### Task item
Pictures in the data below are not part of the copy; transcribe everything else exactly.

### Task inputs
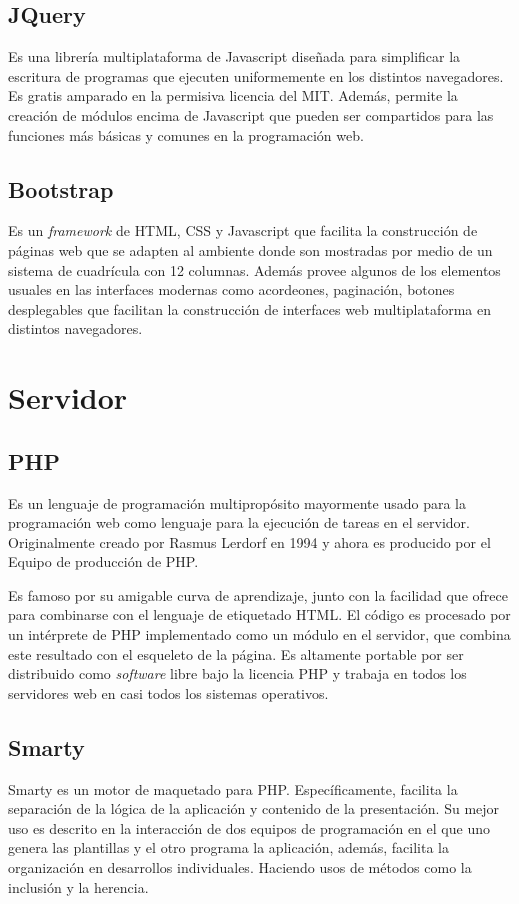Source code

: \subsection{JQuery}
Es una librería multiplataforma de Javascript diseñada para simplificar la escritura de programas que ejecuten uniformemente en los distintos navegadores. Es gratis amparado en la permisiva licencia del MIT. Además, permite la creación de módulos encima de Javascript que pueden ser compartidos para las funciones más básicas y comunes en la programación web\cite{bib:jquery}. 


\subsection{Bootstrap}
Es un \emph{framework} de \gls{HTML}, \gls{CSS} y Javascript que facilita la construcción de páginas web que se adapten al ambiente donde son mostradas por medio de un sistema de cuadrícula con 12 columnas. Además provee algunos de los elementos usuales en las interfaces modernas como acordeones, paginación, botones desplegables que facilitan la construcción de interfaces web multiplataforma en distintos navegadores\cite{bib:bootstrap}.


\section{Servidor}

\subsection{PHP}

Es un lenguaje de programación multipropósito mayormente usado para la programación web como lenguaje para la ejecución de tareas en el servidor. Originalmente creado por Rasmus Lerdorf en 1994 y ahora es producido por el Equipo de producción de \gls{PHP}. 

Es famoso por su amigable curva de aprendizaje, junto con la facilidad que ofrece para combinarse con el lenguaje de etiquetado \gls{HTML}. El código es procesado por un intérprete de \gls{PHP} implementado como un módulo en el servidor, que combina este resultado con el esqueleto de la página. Es altamente portable por ser distribuido como \emph{software} libre bajo la licencia \gls{PHP} y trabaja en todos los servidores web en casi todos los sistemas operativos\cite{bib:php}. 

\subsection{Smarty}
Smarty es un motor de maquetado para \gls{PHP}. Específicamente, facilita la separación de la lógica de la aplicación y contenido de la presentación. Su mejor uso es descrito en la interacción de dos equipos de programación en el que uno genera las plantillas y el otro programa la aplicación, además, facilita la organización en desarrollos individuales. Haciendo usos de métodos como la inclusión y la herencia\cite{bib:smarty}. 

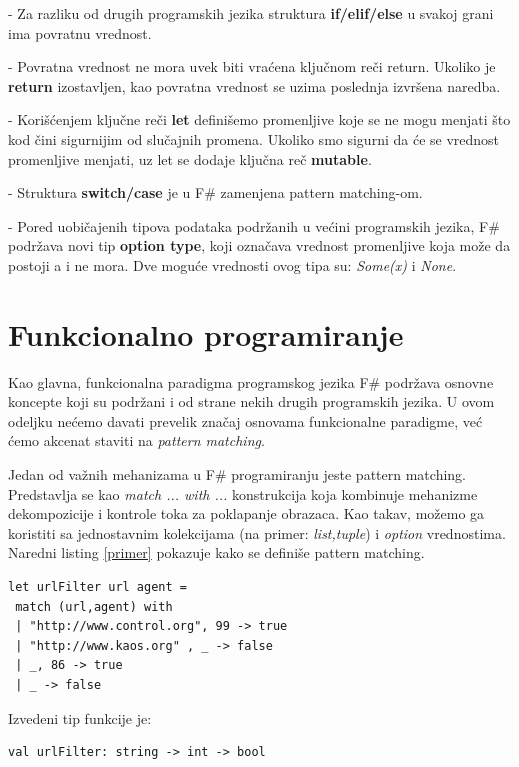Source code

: \documentclass[a4paper]{article}
\begin{document}
	- Za razliku od drugih programskih jezika struktura \textbf{if/elif/else} u svakoj grani ima povratnu vrednost.
	 
	- Povratna vrednost ne mora uvek biti vraćena ključnom reči return. Ukoliko je \textbf{return} izostavljen, kao povratna vrednost se uzima poslednja izvršena naredba.
	 
	- Korišćenjem ključne reči \textbf{let} definišemo promenljive koje se ne mogu menjati što kod čini sigurnijim od slučajnih promena. Ukoliko smo sigurni da će se vrednost promenljive menjati, uz let se dodaje ključna reč \textbf{mutable}.
	 
	- Struktura \textbf{switch/case} je u F\# zamenjena pattern matching-om\cite{expertFS}.
	 
	- Pored uobičajenih tipova podataka podržanih u većini programskih jezika, F\# podržava novi tip \textbf{option type}, koji označava vrednost promenljive koja može da postoji a i ne mora. Dve moguće vrednosti ovog tipa su: {\em Some(x)} i {\em None}.

\section{Funkcionalno programiranje}


Kao glavna, funkcionalna paradigma programskog jezika F\# podržava osnovne koncepte koji su podržani i od strane nekih drugih programskih jezika. U ovom odeljku nećemo davati prevelik značaj osnovama funkcionalne paradigme, već ćemo akcenat staviti na {\em pattern matching}\cite{expertFS}.

Jedan od važnih mehanizama u F\# programiranju jeste pattern matching. Predstavlja se kao {\em match ... with ...} konstrukcija koja kombinuje mehanizme dekompozicije i kontrole toka za poklapanje obrazaca. Kao takav, možemo ga koristiti sa  jednostavnim kolekcijama (na primer: {\em list,tuple}) i {\em option} vrednostima. Naredni listing \ref{primer} pokazuje kako se definiše pattern matching.
\\
\begin{lstlisting}[caption={Primer pattern matching-a\cite{expertFS}},frame=single, label=primer]
let urlFilter url agent =
 match (url,agent) with
 | "http://www.control.org", 99 -> true
 | "http://www.kaos.org" , _ -> false
 | _, 86 -> true
 | _ -> false
\end{lstlisting} 

Izvedeni tip funkcije je:

\begin{lstlisting}
val urlFilter: string -> int -> bool
\end{lstlisting}
\end{document}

### Task response
Source code

: \subsection{JQuery}
Es una librería multiplataforma de Javascript diseñada para simplificar la escritura de programas que ejecuten uniformemente en los distintos navegadores. Es gratis amparado en la permisiva licencia del MIT. Además, permite la creación de módulos encima de Javascript que pueden ser compartidos para las funciones más básicas y comunes en la programación web\cite{bib:jquery}. 


\subsection{Bootstrap}
Es un \emph{framework} de \gls{HTML}, \gls{CSS} y Javascript que facilita la construcción de páginas web que se adapten al ambiente donde son mostradas por medio de un sistema de cuadrícula con 12 columnas. Además provee algunos de los elementos usuales en las interfaces modernas como acordeones, paginación, botones desplegables que facilitan la construcción de interfaces web multiplataforma en distintos navegadores\cite{bib:bootstrap}.


\section{Servidor}

\subsection{PHP}

Es un lenguaje de programación multipropósito mayormente usado para la programación web como lenguaje para la ejecución de tareas en el servidor. Originalmente creado por Rasmus Lerdorf en 1994 y ahora es producido por el Equipo de producción de \gls{PHP}. 

Es famoso por su amigable curva de aprendizaje, junto con la facilidad que ofrece para combinarse con el lenguaje de etiquetado \gls{HTML}. El código es procesado por un intérprete de \gls{PHP} implementado como un módulo en el servidor, que combina este resultado con el esqueleto de la página. Es altamente portable por ser distribuido como \emph{software} libre bajo la licencia \gls{PHP} y trabaja en todos los servidores web en casi todos los sistemas operativos\cite{bib:php}. 

\subsection{Smarty}
Smarty es un motor de maquetado para \gls{PHP}. Específicamente, facilita la separación de la lógica de la aplicación y contenido de la presentación. Su mejor uso es descrito en la interacción de dos equipos de programación en el que uno genera las plantillas y el otro programa la aplicación, además, facilita la organización en desarrollos individuales. Haciendo usos de métodos como la inclusión y la herencia\cite{bib:smarty}. 

Source code

: \documentclass[a4paper]{article}
\begin{document}
	- Za razliku od drugih programskih jezika struktura \textbf{if/elif/else} u svakoj grani ima povratnu vrednost.
	 
	- Povratna vrednost ne mora uvek biti vraćena ključnom reči return. Ukoliko je \textbf{return} izostavljen, kao povratna vrednost se uzima poslednja izvršena naredba.
	 
	- Korišćenjem ključne reči \textbf{let} definišemo promenljive koje se ne mogu menjati što kod čini sigurnijim od slučajnih promena. Ukoliko smo sigurni da će se vrednost promenljive menjati, uz let se dodaje ključna reč \textbf{mutable}.
	 
	- Struktura \textbf{switch/case} je u F\# zamenjena pattern matching-om\cite{expertFS}.
	 
	- Pored uobičajenih tipova podataka podržanih u većini programskih jezika, F\# podržava novi tip \textbf{option type}, koji označava vrednost promenljive koja može da postoji a i ne mora. Dve moguće vrednosti ovog tipa su: {\em Some(x)} i {\em None}.

\section{Funkcionalno programiranje}


Kao glavna, funkcionalna paradigma programskog jezika F\# podržava osnovne koncepte koji su podržani i od strane nekih drugih programskih jezika. U ovom odeljku nećemo davati prevelik značaj osnovama funkcionalne paradigme, već ćemo akcenat staviti na {\em pattern matching}\cite{expertFS}.

Jedan od važnih mehanizama u F\# programiranju jeste pattern matching. Predstavlja se kao {\em match ... with ...} konstrukcija koja kombinuje mehanizme dekompozicije i kontrole toka za poklapanje obrazaca. Kao takav, možemo ga koristiti sa  jednostavnim kolekcijama (na primer: {\em list,tuple}) i {\em option} vrednostima. Naredni listing \ref{primer} pokazuje kako se definiše pattern matching.
\\
\begin{lstlisting}[caption={Primer pattern matching-a\cite{expertFS}},frame=single, label=primer]
let urlFilter url agent =
 match (url,agent) with
 | "http://www.control.org", 99 -> true
 | "http://www.kaos.org" , _ -> false
 | _, 86 -> true
 | _ -> false
\end{lstlisting} 

Izvedeni tip funkcije je:

\begin{lstlisting}
val urlFilter: string -> int -> bool
\end{lstlisting}
\end{document}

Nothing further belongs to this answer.